-- INPUT DATA follows --

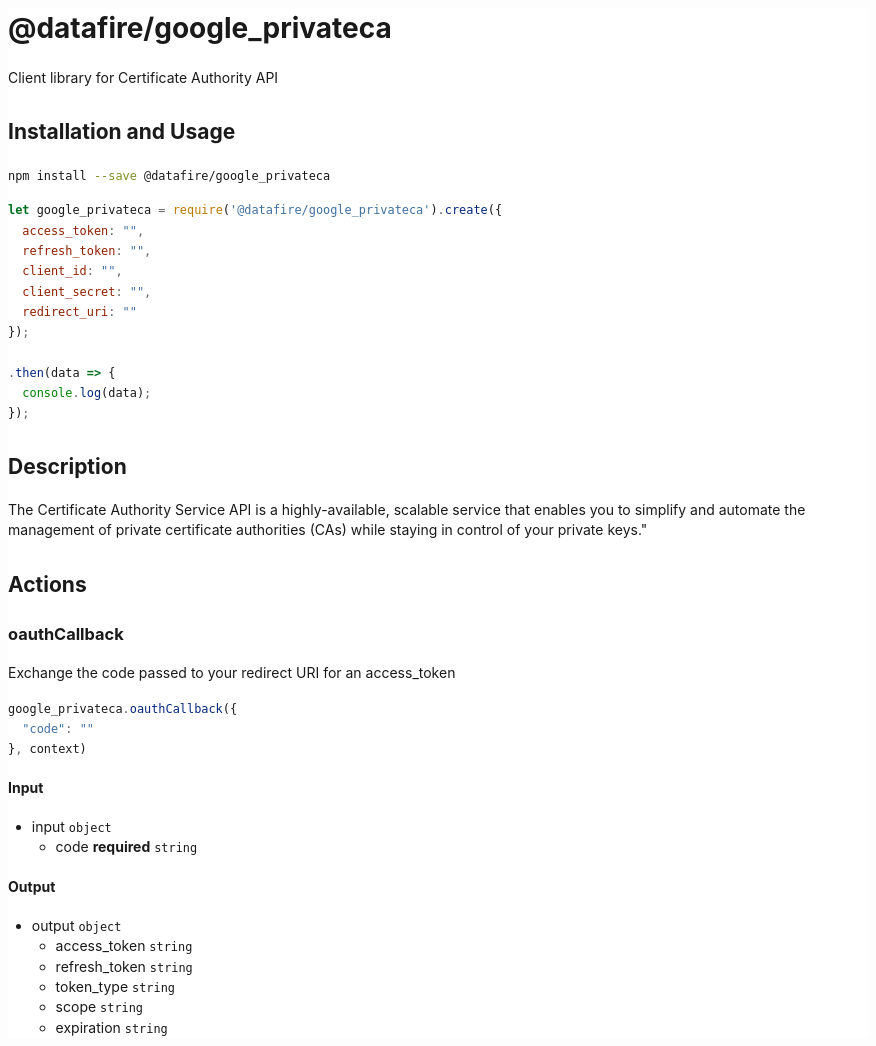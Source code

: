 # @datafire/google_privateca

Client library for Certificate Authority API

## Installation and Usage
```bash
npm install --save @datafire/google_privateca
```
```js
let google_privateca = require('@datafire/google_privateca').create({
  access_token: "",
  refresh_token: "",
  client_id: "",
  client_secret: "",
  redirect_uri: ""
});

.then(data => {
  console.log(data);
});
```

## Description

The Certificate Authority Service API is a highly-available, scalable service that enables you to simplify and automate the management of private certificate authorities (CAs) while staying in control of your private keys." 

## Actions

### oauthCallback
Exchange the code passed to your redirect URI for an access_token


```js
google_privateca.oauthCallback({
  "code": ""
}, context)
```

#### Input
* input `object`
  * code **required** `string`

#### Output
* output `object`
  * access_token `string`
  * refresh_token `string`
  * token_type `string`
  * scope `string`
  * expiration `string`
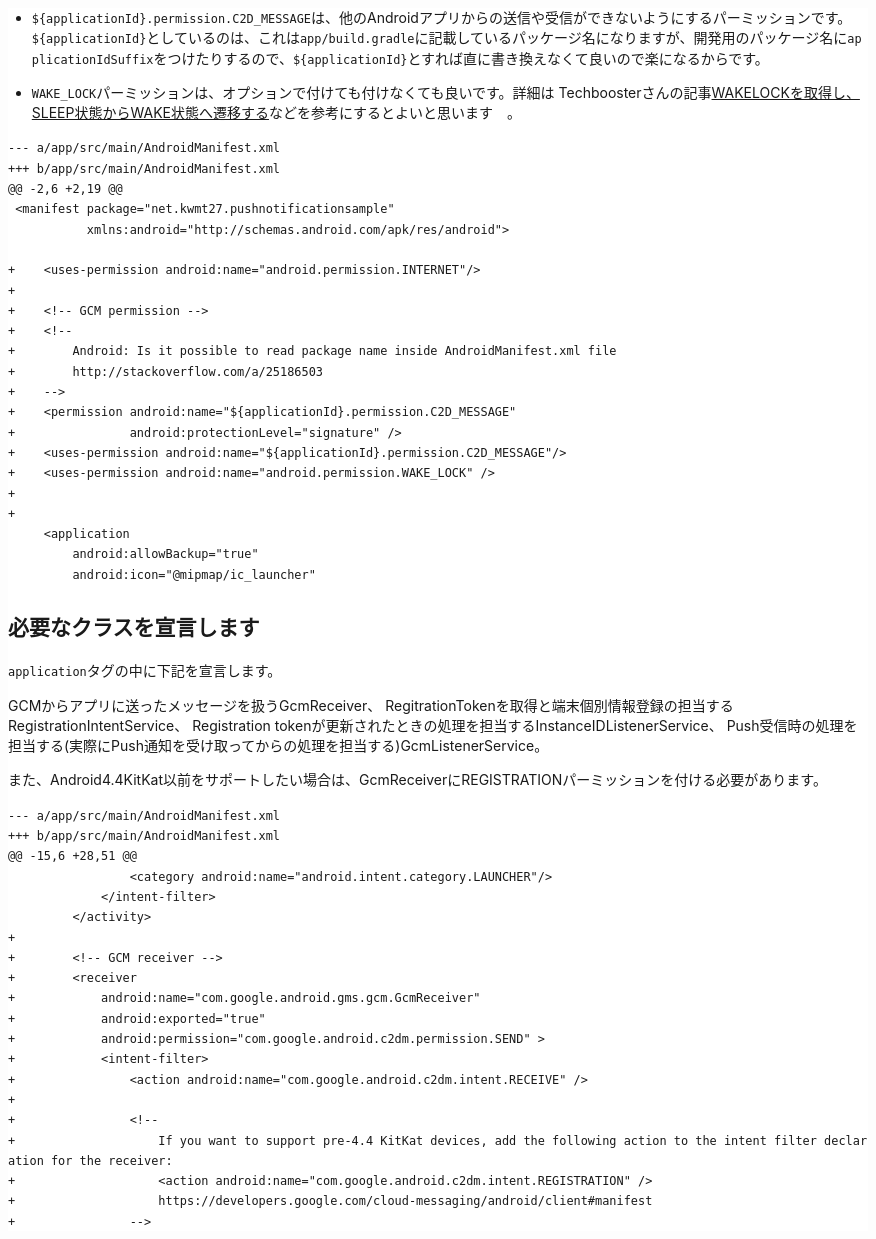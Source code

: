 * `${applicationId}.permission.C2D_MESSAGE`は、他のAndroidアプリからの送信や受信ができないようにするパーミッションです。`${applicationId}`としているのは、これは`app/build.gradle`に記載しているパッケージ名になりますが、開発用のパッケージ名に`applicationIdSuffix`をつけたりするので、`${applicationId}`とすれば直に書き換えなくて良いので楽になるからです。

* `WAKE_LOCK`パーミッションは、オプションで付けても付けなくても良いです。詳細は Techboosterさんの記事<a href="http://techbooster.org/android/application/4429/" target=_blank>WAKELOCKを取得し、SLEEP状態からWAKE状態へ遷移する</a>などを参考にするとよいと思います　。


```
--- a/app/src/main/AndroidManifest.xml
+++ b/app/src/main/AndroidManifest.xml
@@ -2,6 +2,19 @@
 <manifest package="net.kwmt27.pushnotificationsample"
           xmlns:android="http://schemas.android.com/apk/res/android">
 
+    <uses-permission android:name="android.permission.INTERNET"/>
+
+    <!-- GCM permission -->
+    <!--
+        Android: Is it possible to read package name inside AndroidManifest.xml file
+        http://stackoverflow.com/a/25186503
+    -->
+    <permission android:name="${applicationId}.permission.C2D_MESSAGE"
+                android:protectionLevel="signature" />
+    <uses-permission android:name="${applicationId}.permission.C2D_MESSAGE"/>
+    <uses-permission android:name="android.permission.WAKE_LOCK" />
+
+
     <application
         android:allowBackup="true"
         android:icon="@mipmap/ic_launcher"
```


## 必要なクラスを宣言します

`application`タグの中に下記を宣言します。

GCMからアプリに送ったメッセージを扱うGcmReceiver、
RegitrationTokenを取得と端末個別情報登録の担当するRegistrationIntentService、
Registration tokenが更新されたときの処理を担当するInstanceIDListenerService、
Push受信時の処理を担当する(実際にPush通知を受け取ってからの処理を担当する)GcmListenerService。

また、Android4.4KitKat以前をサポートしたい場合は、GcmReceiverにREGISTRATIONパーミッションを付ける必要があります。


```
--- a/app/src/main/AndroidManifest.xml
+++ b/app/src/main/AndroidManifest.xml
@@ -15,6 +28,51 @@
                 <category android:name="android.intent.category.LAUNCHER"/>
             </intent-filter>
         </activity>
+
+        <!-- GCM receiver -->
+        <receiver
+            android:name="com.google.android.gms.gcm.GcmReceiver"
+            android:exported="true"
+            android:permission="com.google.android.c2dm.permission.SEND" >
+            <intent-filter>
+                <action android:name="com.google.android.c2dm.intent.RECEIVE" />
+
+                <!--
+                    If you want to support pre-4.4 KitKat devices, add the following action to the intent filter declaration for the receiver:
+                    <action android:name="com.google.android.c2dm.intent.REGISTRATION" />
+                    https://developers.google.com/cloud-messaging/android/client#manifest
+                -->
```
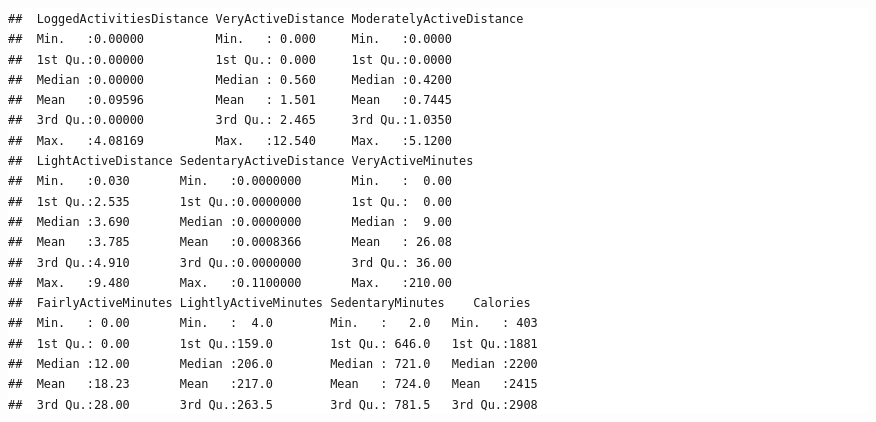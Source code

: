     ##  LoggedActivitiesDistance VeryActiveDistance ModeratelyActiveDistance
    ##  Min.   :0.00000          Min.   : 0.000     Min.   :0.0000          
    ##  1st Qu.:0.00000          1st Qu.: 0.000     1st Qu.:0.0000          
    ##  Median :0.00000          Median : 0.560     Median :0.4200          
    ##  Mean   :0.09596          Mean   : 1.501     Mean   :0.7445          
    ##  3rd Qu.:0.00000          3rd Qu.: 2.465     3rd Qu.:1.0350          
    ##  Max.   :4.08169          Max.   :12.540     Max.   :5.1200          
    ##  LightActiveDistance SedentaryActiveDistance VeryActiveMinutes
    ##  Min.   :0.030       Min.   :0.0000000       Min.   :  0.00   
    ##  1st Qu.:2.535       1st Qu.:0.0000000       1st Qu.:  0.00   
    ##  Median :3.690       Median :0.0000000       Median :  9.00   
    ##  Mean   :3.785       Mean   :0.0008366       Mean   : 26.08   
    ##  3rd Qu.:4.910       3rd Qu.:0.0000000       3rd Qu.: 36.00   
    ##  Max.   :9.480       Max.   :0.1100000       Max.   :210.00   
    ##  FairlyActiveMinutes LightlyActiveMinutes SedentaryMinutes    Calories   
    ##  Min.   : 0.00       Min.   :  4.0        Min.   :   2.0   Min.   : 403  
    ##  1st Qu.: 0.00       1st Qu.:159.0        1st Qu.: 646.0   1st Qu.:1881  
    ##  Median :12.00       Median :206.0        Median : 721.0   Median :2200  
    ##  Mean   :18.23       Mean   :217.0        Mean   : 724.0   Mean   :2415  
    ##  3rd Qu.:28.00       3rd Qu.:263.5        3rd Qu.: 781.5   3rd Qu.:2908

-- INPUT DATA concluded --

How many lines in this material contain the string "Mean"? State the number alone.

■ **OUTPUT OF THE EXERCISE**
3